[DATA FOR PROCESSING]

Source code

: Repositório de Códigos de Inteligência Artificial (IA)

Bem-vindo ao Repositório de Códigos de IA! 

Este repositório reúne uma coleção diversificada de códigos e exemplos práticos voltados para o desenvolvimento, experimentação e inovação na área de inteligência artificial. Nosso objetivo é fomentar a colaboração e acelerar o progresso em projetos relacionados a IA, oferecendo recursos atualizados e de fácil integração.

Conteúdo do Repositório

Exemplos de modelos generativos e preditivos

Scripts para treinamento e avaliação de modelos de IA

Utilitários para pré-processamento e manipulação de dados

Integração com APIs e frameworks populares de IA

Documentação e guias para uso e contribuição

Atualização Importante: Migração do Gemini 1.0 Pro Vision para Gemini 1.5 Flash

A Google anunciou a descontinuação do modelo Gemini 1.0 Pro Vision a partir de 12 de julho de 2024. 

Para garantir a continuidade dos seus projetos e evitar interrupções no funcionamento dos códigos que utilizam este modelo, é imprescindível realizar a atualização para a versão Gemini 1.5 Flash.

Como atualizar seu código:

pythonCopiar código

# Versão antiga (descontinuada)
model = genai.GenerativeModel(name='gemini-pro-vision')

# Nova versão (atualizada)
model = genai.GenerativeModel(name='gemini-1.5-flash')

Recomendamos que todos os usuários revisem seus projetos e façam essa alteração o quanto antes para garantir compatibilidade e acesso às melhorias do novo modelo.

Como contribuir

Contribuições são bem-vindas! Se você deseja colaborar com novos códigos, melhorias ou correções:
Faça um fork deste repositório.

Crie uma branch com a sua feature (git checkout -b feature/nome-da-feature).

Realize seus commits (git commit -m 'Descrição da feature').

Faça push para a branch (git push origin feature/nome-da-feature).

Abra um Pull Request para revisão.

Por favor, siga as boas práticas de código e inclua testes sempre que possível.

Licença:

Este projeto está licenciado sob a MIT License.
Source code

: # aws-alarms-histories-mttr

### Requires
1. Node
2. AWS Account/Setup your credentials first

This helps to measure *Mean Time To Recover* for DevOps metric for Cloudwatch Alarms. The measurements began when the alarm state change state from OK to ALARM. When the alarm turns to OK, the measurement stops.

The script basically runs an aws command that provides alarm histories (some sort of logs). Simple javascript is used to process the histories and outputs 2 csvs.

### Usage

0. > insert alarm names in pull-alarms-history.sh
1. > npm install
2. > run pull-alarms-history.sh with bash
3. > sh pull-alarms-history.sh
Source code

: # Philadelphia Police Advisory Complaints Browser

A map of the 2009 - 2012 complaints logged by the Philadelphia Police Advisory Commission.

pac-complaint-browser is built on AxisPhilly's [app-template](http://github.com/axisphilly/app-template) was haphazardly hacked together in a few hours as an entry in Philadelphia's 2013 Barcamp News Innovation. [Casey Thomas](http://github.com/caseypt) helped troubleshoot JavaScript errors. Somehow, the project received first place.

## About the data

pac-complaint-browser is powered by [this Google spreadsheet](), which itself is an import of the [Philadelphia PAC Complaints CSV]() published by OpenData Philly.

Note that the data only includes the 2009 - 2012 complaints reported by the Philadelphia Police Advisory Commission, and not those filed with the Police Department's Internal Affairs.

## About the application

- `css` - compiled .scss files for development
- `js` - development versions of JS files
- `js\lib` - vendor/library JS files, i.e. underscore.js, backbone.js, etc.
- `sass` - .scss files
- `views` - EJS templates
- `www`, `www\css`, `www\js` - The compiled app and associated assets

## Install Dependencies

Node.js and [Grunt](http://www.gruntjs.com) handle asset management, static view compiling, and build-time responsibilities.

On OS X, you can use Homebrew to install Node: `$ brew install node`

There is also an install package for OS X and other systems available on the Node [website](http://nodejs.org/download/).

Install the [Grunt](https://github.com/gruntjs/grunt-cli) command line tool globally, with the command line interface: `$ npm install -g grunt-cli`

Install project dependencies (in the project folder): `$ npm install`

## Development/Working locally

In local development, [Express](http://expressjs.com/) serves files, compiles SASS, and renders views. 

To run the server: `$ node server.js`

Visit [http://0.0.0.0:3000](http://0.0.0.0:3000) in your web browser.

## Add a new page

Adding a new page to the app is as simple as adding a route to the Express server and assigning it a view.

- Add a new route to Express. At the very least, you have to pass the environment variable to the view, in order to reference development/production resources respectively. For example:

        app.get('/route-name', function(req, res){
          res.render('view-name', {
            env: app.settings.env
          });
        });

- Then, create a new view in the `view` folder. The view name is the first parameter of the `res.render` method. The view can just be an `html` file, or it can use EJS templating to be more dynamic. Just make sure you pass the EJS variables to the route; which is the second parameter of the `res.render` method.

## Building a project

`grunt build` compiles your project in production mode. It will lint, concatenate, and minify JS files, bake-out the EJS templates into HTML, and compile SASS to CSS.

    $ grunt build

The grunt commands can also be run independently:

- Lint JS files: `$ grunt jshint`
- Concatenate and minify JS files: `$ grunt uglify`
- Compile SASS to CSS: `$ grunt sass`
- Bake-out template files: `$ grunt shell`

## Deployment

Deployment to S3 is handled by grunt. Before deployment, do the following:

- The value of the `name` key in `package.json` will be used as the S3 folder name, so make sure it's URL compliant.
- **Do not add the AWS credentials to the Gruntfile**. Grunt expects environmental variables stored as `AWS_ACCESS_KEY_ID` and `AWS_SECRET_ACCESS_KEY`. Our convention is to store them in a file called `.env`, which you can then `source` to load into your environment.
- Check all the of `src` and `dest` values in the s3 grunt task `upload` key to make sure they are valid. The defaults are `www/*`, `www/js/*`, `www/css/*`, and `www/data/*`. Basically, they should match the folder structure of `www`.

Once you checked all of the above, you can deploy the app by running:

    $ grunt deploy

[/DATA FOR PROCESSING]

GOAL OF THE EXERCISE:
Output all of the data again. Match it exactly.

WRITTEN SOLUTION:
Source code

: Repositório de Códigos de Inteligência Artificial (IA)

Bem-vindo ao Repositório de Códigos de IA! 

Este repositório reúne uma coleção diversificada de códigos e exemplos práticos voltados para o desenvolvimento, experimentação e inovação na área de inteligência artificial. Nosso objetivo é fomentar a colaboração e acelerar o progresso em projetos relacionados a IA, oferecendo recursos atualizados e de fácil integração.

Conteúdo do Repositório

Exemplos de modelos generativos e preditivos

Scripts para treinamento e avaliação de modelos de IA

Utilitários para pré-processamento e manipulação de dados

Integração com APIs e frameworks populares de IA

Documentação e guias para uso e contribuição

Atualização Importante: Migração do Gemini 1.0 Pro Vision para Gemini 1.5 Flash

A Google anunciou a descontinuação do modelo Gemini 1.0 Pro Vision a partir de 12 de julho de 2024. 

Para garantir a continuidade dos seus projetos e evitar interrupções no funcionamento dos códigos que utilizam este modelo, é imprescindível realizar a atualização para a versão Gemini 1.5 Flash.

Como atualizar seu código:

pythonCopiar código

# Versão antiga (descontinuada)
model = genai.GenerativeModel(name='gemini-pro-vision')

# Nova versão (atualizada)
model = genai.GenerativeModel(name='gemini-1.5-flash')

Recomendamos que todos os usuários revisem seus projetos e façam essa alteração o quanto antes para garantir compatibilidade e acesso às melhorias do novo modelo.

Como contribuir

Contribuições são bem-vindas! Se você deseja colaborar com novos códigos, melhorias ou correções:
Faça um fork deste repositório.

Crie uma branch com a sua feature (git checkout -b feature/nome-da-feature).

Realize seus commits (git commit -m 'Descrição da feature').

Faça push para a branch (git push origin feature/nome-da-feature).

Abra um Pull Request para revisão.

Por favor, siga as boas práticas de código e inclua testes sempre que possível.

Licença:

Este projeto está licenciado sob a MIT License.
Source code

: # aws-alarms-histories-mttr

### Requires
1. Node
2. AWS Account/Setup your credentials first

This helps to measure *Mean Time To Recover* for DevOps metric for Cloudwatch Alarms. The measurements began when the alarm state change state from OK to ALARM. When the alarm turns to OK, the measurement stops.

The script basically runs an aws command that provides alarm histories (some sort of logs). Simple javascript is used to process the histories and outputs 2 csvs.

### Usage

0. > insert alarm names in pull-alarms-history.sh
1. > npm install
2. > run pull-alarms-history.sh with bash
3. > sh pull-alarms-history.sh
Source code

: # Philadelphia Police Advisory Complaints Browser

A map of the 2009 - 2012 complaints logged by the Philadelphia Police Advisory Commission.

pac-complaint-browser is built on AxisPhilly's [app-template](http://github.com/axisphilly/app-template) was haphazardly hacked together in a few hours as an entry in Philadelphia's 2013 Barcamp News Innovation. [Casey Thomas](http://github.com/caseypt) helped troubleshoot JavaScript errors. Somehow, the project received first place.

## About the data

pac-complaint-browser is powered by [this Google spreadsheet](), which itself is an import of the [Philadelphia PAC Complaints CSV]() published by OpenData Philly.

Note that the data only includes the 2009 - 2012 complaints reported by the Philadelphia Police Advisory Commission, and not those filed with the Police Department's Internal Affairs.

## About the application

- `css` - compiled .scss files for development
- `js` - development versions of JS files
- `js\lib` - vendor/library JS files, i.e. underscore.js, backbone.js, etc.
- `sass` - .scss files
- `views` - EJS templates
- `www`, `www\css`, `www\js` - The compiled app and associated assets

## Install Dependencies

Node.js and [Grunt](http://www.gruntjs.com) handle asset management, static view compiling, and build-time responsibilities.

On OS X, you can use Homebrew to install Node: `$ brew install node`

There is also an install package for OS X and other systems available on the Node [website](http://nodejs.org/download/).

Install the [Grunt](https://github.com/gruntjs/grunt-cli) command line tool globally, with the command line interface: `$ npm install -g grunt-cli`

Install project dependencies (in the project folder): `$ npm install`

## Development/Working locally

In local development, [Express](http://expressjs.com/) serves files, compiles SASS, and renders views. 

To run the server: `$ node server.js`

Visit [http://0.0.0.0:3000](http://0.0.0.0:3000) in your web browser.

## Add a new page

Adding a new page to the app is as simple as adding a route to the Express server and assigning it a view.

- Add a new route to Express. At the very least, you have to pass the environment variable to the view, in order to reference development/production resources respectively. For example:

        app.get('/route-name', function(req, res){
          res.render('view-name', {
            env: app.settings.env
          });
        });

- Then, create a new view in the `view` folder. The view name is the first parameter of the `res.render` method. The view can just be an `html` file, or it can use EJS templating to be more dynamic. Just make sure you pass the EJS variables to the route; which is the second parameter of the `res.render` method.

## Building a project

`grunt build` compiles your project in production mode. It will lint, concatenate, and minify JS files, bake-out the EJS templates into HTML, and compile SASS to CSS.

    $ grunt build

The grunt commands can also be run independently:

- Lint JS files: `$ grunt jshint`
- Concatenate and minify JS files: `$ grunt uglify`
- Compile SASS to CSS: `$ grunt sass`
- Bake-out template files: `$ grunt shell`

## Deployment

Deployment to S3 is handled by grunt. Before deployment, do the following:

- The value of the `name` key in `package.json` will be used as the S3 folder name, so make sure it's URL compliant.
- **Do not add the AWS credentials to the Gruntfile**. Grunt expects environmental variables stored as `AWS_ACCESS_KEY_ID` and `AWS_SECRET_ACCESS_KEY`. Our convention is to store them in a file called `.env`, which you can then `source` to load into your environment.
- Check all the of `src` and `dest` values in the s3 grunt task `upload` key to make sure they are valid. The defaults are `www/*`, `www/js/*`, `www/css/*`, and `www/data/*`. Basically, they should match the folder structure of `www`.

Once you checked all of the above, you can deploy the app by running:

    $ grunt deploy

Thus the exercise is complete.